■ PROBLEM TO WORK ON: All lines in the material below that hold "fall" should be found and copied.

■ EXERCISE DATA:

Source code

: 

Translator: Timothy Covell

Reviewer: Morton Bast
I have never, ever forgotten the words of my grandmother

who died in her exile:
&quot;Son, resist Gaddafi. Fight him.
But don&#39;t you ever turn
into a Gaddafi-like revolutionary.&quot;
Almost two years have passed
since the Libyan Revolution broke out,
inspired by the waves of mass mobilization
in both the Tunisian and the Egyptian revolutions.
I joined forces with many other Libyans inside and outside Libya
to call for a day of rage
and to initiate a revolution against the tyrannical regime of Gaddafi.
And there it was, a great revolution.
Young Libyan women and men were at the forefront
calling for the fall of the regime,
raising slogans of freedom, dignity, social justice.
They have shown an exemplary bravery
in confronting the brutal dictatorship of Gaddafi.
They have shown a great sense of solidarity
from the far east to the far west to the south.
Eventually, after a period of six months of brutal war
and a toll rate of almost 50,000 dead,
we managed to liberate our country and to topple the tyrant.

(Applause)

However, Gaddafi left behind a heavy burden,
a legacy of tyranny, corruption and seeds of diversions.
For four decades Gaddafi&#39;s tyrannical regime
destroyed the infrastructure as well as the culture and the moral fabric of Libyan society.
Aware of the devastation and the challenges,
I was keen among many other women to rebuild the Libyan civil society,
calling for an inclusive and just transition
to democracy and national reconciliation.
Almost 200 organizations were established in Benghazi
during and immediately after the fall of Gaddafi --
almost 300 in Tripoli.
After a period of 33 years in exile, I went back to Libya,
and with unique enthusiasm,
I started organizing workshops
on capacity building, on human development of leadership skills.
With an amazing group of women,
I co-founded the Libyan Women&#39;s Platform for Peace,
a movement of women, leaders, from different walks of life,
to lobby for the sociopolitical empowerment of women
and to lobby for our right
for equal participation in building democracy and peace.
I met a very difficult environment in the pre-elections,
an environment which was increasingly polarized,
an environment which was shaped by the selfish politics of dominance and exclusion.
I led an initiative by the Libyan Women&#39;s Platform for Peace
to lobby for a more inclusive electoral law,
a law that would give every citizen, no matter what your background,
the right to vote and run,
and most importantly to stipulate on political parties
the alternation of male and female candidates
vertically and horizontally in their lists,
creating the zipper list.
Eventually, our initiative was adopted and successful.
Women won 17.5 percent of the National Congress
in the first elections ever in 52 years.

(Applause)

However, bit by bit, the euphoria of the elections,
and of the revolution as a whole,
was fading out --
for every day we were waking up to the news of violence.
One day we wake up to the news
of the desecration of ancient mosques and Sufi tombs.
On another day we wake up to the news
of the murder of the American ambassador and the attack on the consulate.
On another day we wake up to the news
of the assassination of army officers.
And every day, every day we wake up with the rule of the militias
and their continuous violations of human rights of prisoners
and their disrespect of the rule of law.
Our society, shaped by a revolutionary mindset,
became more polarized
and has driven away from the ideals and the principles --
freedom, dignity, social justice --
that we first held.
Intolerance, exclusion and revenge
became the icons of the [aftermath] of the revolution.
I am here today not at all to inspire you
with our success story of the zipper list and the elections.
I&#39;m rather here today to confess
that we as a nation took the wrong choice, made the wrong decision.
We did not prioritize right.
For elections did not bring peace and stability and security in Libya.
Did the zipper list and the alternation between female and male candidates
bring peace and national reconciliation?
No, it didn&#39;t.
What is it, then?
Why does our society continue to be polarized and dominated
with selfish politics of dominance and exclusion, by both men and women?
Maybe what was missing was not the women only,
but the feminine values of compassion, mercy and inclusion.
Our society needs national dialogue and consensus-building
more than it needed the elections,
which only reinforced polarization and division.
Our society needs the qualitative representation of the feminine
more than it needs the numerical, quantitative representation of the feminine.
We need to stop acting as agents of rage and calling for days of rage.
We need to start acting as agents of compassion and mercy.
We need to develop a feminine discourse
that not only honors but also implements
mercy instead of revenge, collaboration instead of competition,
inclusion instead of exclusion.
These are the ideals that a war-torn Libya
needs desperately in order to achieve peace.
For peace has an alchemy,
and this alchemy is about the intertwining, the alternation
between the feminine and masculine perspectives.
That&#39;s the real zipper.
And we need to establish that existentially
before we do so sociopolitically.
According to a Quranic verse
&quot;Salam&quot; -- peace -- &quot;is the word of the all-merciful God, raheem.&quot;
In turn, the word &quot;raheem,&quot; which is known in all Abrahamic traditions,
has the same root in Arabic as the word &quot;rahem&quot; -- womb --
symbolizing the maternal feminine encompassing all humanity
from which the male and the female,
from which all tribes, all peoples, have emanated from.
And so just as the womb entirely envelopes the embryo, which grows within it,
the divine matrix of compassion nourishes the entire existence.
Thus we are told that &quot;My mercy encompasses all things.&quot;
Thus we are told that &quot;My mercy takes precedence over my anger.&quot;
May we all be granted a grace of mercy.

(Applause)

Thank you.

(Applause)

■ WORKED SOLUTION:
calling for the fall of the regime,
during and immediately after the fall of Gaddafi --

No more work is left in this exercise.